As the litigation over the travel ban moves to the Supreme Court, the most important passage in the Fourth Circuit’s en banc opinion may be a tangential footnote finding “yet another marker” of illegitimate purpose in the text of the Executive Order. Both the first version of the Executive Order (of January 27) and the second version (of March 6) include language that any informed observer would recognize as evidence that the purpose of the travel ban is to gratify and further incite hostility against Muslims.

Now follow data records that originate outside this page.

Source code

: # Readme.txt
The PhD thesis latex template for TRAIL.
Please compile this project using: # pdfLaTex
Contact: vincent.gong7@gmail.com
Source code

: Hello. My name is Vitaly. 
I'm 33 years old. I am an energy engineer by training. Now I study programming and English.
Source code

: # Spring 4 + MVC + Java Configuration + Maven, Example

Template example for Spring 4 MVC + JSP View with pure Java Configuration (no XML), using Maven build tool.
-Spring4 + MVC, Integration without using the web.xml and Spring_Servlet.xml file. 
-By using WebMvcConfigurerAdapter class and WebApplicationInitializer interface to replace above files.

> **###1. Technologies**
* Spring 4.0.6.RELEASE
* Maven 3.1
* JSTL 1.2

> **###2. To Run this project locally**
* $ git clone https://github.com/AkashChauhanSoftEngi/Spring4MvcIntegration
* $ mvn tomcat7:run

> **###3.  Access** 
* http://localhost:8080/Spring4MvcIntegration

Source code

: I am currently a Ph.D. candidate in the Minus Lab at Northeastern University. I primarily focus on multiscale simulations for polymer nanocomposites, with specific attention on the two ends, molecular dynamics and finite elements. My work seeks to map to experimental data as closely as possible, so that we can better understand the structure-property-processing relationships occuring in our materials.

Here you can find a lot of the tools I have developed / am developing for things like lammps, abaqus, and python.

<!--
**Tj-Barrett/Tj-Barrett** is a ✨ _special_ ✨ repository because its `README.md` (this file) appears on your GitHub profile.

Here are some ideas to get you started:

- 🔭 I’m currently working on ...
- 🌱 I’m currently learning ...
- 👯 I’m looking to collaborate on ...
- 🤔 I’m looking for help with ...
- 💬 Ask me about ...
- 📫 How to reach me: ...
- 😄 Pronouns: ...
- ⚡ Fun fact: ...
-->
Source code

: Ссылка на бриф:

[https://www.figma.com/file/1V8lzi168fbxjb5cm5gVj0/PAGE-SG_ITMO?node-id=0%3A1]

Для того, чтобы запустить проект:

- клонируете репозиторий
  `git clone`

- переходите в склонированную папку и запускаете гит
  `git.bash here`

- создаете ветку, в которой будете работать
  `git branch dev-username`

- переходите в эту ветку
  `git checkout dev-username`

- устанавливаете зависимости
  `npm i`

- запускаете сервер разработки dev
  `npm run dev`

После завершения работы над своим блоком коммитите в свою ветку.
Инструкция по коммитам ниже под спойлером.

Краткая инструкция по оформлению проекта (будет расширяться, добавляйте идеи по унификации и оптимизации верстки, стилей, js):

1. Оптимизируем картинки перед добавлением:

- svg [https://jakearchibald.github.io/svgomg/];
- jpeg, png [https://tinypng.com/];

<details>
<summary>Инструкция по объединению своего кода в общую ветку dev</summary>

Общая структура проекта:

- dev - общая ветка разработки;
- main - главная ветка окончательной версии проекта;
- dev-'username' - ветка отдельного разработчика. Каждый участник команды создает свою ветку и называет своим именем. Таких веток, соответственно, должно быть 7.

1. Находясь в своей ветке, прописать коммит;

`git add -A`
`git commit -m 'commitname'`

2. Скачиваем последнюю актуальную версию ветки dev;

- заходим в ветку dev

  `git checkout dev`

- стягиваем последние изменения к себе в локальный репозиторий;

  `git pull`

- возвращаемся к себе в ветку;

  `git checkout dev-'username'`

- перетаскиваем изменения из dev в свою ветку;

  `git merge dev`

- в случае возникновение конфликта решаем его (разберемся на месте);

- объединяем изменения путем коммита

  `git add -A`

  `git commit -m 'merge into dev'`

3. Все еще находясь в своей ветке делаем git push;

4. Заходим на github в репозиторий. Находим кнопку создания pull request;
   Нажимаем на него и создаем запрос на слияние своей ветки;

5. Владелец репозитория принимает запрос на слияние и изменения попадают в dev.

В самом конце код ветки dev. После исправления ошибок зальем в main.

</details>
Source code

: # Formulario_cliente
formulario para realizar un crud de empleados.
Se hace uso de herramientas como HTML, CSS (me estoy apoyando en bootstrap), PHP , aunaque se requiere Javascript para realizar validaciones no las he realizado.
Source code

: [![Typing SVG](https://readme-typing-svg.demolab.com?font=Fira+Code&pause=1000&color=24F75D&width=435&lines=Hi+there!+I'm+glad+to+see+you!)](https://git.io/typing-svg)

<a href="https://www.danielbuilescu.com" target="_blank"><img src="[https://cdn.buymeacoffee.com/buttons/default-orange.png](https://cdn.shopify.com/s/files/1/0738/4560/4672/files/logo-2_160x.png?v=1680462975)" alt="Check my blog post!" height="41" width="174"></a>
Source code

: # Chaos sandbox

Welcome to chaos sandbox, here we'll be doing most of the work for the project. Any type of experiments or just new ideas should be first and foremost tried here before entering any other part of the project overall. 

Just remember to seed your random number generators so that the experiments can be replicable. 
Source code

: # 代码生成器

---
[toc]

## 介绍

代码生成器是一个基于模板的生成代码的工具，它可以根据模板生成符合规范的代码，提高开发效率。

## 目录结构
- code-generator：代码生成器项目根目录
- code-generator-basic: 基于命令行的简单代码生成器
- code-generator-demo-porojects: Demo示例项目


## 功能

Advocates seeking to persuade doubting Justices should not be distracted by the voluminous debates about whether candidate Trump’s statements count against the constitutionality of President Trump’s actions. For Justices inclined to interpret narrowly the standard of review in immigration cases, the explicit statement of purpose in the first EO, and the residual markers in section 11 of the revised EO, should provide the starting point.
In the first EO, the final paragraph of section 1 explained the EO’s purpose as follows:
In order to protect Americans, the United States must ensure that those admitted to this country do not bear hostile attitudes toward it and its founding principles. The United States cannot, and should not, admit those who do not support the Constitution, or those who would place violent ideologies over American law. In addition, the United States should not admit those who engage in acts of bigotry or hatred (including “honor” killings, other forms of violence against women, or the persecution of those who practice religions different from their own) or those who would oppress Americans of any race, gender, or sexual orientation.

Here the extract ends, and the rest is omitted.